What you should do:
Exactly reproduce the data from its first line through the line with "## Question 44", leaving out every line after it.

Source data:

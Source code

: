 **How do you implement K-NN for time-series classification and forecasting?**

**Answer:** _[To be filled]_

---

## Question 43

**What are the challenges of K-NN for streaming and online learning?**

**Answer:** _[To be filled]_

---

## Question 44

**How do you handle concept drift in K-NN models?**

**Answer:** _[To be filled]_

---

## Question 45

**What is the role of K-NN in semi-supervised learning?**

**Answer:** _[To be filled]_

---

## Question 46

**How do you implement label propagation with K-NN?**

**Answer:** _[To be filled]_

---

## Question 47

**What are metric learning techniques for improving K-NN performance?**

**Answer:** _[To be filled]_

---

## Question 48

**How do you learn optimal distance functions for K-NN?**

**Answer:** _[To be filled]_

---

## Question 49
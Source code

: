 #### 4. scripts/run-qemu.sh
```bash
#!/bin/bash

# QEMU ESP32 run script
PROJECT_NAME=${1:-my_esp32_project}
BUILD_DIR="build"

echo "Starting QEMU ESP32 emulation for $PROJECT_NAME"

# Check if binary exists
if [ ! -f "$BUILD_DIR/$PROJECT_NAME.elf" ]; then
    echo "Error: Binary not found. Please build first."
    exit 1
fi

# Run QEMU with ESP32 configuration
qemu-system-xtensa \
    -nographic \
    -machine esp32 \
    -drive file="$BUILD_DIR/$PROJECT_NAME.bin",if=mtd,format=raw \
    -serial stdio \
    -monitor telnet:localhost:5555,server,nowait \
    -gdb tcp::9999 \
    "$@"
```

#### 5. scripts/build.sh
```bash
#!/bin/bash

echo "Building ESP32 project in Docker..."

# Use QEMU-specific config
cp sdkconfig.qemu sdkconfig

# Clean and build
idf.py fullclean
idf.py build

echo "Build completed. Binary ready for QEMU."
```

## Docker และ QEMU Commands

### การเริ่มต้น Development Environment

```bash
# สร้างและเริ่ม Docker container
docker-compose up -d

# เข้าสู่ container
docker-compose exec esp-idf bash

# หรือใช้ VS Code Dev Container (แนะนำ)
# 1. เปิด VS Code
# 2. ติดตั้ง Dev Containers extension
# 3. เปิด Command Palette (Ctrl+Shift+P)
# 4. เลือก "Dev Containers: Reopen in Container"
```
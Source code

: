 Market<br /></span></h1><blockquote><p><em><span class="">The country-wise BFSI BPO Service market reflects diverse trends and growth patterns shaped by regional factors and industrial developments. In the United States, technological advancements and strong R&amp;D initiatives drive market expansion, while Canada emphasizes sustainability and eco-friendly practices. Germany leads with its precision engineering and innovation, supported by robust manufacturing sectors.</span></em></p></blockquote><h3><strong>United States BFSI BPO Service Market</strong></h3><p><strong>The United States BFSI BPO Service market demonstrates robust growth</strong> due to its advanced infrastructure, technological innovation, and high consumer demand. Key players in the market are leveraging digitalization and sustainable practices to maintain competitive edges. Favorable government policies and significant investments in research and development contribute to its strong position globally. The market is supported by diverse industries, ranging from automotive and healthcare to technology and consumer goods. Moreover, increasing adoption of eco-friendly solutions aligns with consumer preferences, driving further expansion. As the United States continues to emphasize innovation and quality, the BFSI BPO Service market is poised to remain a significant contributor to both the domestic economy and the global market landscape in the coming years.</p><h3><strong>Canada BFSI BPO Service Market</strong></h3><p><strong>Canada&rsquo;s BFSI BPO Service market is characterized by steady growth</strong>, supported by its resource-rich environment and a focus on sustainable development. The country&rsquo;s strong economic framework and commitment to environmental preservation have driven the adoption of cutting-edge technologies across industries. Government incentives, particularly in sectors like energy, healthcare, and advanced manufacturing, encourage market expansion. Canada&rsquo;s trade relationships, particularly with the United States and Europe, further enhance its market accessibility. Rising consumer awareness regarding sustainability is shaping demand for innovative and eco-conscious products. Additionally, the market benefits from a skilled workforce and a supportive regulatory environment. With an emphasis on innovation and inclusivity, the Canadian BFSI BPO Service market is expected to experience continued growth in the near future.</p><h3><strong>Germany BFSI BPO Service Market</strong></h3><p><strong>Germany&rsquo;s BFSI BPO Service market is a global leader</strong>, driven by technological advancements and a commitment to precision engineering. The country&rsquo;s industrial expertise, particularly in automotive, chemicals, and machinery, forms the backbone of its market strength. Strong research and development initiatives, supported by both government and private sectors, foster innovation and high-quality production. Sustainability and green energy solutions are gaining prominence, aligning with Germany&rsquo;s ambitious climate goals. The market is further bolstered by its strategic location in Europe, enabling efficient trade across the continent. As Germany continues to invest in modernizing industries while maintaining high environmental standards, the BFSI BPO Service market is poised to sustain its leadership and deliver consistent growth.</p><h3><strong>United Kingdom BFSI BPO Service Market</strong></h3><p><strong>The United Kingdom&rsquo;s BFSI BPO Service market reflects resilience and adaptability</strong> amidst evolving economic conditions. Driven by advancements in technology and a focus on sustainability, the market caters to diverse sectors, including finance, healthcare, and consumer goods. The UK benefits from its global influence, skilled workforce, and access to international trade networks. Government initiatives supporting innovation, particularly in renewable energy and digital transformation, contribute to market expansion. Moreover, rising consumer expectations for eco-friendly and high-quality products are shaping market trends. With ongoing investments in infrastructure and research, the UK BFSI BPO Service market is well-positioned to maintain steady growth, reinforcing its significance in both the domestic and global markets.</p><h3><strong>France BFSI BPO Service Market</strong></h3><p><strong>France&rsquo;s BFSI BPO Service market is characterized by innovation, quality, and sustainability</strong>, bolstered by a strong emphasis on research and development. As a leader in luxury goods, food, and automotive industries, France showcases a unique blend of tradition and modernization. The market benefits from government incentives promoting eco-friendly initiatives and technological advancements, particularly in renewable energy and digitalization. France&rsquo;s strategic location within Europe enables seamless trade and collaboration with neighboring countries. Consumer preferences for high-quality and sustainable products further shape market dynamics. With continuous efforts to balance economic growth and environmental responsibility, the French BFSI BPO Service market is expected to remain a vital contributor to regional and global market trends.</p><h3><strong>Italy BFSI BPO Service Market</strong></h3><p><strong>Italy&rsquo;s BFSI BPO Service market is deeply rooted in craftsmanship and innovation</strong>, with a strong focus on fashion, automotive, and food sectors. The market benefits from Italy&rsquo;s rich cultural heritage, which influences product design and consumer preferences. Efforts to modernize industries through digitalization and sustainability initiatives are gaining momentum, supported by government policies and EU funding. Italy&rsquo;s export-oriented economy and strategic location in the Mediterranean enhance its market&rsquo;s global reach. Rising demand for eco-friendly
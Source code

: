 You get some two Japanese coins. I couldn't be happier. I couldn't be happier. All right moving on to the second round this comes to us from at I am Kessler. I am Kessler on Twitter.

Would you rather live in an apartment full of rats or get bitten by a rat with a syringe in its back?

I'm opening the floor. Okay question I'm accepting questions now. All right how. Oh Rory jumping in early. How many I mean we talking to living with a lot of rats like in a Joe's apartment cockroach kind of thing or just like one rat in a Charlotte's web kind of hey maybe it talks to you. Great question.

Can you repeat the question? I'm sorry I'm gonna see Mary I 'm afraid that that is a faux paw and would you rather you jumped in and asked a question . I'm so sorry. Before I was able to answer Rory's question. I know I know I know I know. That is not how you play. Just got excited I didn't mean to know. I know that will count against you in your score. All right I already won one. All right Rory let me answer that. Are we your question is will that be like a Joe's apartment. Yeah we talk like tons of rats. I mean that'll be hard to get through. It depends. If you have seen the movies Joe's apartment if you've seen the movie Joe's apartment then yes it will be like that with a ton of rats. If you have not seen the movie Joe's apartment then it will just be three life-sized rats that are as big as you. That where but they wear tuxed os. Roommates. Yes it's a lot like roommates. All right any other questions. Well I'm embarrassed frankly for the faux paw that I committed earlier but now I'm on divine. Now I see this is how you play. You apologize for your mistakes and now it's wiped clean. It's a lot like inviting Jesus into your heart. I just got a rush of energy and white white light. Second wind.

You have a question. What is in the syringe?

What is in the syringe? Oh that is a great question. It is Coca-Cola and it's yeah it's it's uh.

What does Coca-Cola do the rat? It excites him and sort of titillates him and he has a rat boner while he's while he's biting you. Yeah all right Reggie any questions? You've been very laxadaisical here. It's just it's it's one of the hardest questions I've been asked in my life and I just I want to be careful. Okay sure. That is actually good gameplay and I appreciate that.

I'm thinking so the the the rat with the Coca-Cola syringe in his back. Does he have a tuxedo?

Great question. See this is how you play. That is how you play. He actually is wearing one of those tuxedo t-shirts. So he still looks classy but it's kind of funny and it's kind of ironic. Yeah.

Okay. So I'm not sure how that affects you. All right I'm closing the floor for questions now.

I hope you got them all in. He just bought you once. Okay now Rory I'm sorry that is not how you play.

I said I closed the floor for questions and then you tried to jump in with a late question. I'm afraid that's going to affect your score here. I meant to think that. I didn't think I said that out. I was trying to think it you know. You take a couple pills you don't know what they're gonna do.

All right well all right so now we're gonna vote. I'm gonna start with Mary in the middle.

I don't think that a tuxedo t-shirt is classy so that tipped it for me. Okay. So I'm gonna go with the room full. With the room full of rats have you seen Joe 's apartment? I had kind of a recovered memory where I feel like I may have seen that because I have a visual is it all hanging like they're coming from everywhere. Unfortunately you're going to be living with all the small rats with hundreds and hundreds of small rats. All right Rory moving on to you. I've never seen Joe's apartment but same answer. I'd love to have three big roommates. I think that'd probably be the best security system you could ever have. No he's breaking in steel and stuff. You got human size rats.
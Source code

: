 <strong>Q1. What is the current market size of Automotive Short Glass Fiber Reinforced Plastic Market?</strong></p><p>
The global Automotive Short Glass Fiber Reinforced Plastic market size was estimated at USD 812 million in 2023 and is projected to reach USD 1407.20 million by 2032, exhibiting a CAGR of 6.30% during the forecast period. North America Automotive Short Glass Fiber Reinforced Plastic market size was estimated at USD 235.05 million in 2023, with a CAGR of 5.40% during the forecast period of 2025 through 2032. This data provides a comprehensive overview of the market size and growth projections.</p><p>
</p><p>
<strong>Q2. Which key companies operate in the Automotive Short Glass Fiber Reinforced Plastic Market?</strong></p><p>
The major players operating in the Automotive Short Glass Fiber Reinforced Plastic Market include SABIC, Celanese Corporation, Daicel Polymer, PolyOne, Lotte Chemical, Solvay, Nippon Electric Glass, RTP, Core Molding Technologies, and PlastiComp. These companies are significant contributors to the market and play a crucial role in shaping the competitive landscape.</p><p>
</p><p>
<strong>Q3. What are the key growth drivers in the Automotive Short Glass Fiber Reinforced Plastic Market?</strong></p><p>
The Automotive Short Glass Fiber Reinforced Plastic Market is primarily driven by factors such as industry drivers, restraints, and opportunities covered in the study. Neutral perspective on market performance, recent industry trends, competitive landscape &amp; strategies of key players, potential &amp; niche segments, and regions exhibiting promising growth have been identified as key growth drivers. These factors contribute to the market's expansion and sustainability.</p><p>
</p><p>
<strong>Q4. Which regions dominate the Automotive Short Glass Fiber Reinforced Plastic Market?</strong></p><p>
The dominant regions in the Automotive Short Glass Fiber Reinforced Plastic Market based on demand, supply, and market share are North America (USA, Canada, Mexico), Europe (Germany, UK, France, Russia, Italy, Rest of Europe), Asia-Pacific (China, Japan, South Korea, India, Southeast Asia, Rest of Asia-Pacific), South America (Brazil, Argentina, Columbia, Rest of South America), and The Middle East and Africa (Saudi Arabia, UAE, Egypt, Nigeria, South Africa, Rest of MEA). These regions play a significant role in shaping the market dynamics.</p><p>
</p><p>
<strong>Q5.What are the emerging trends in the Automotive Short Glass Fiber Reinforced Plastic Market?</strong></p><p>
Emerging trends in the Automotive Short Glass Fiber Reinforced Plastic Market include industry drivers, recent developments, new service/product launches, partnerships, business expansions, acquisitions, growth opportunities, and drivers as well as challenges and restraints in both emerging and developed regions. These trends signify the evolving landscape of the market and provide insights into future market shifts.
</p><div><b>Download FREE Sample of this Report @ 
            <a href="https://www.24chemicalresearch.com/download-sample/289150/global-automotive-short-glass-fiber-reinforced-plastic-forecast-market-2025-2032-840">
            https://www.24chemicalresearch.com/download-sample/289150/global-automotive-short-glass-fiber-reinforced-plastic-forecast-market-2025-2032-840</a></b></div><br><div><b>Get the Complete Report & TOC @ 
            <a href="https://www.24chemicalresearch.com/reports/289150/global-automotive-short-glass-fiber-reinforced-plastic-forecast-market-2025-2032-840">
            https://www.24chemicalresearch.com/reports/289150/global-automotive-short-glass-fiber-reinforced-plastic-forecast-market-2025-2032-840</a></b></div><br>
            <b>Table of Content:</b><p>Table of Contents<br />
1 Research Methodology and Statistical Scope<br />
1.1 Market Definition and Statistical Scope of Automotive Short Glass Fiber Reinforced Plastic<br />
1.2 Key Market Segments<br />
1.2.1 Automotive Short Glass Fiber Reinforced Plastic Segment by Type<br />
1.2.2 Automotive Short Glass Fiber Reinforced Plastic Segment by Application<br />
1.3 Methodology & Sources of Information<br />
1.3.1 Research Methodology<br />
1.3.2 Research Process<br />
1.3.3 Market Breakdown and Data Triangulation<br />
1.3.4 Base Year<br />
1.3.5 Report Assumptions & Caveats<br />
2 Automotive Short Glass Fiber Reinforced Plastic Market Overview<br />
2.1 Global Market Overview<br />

Answer to this task:
Source code

: **How do you implement K-NN for time-series classification and forecasting?**

**Answer:** _[To be filled]_

---

## Question 43

**What are the challenges of K-NN for streaming and online learning?**

**Answer:** _[To be filled]_

---

## Question 44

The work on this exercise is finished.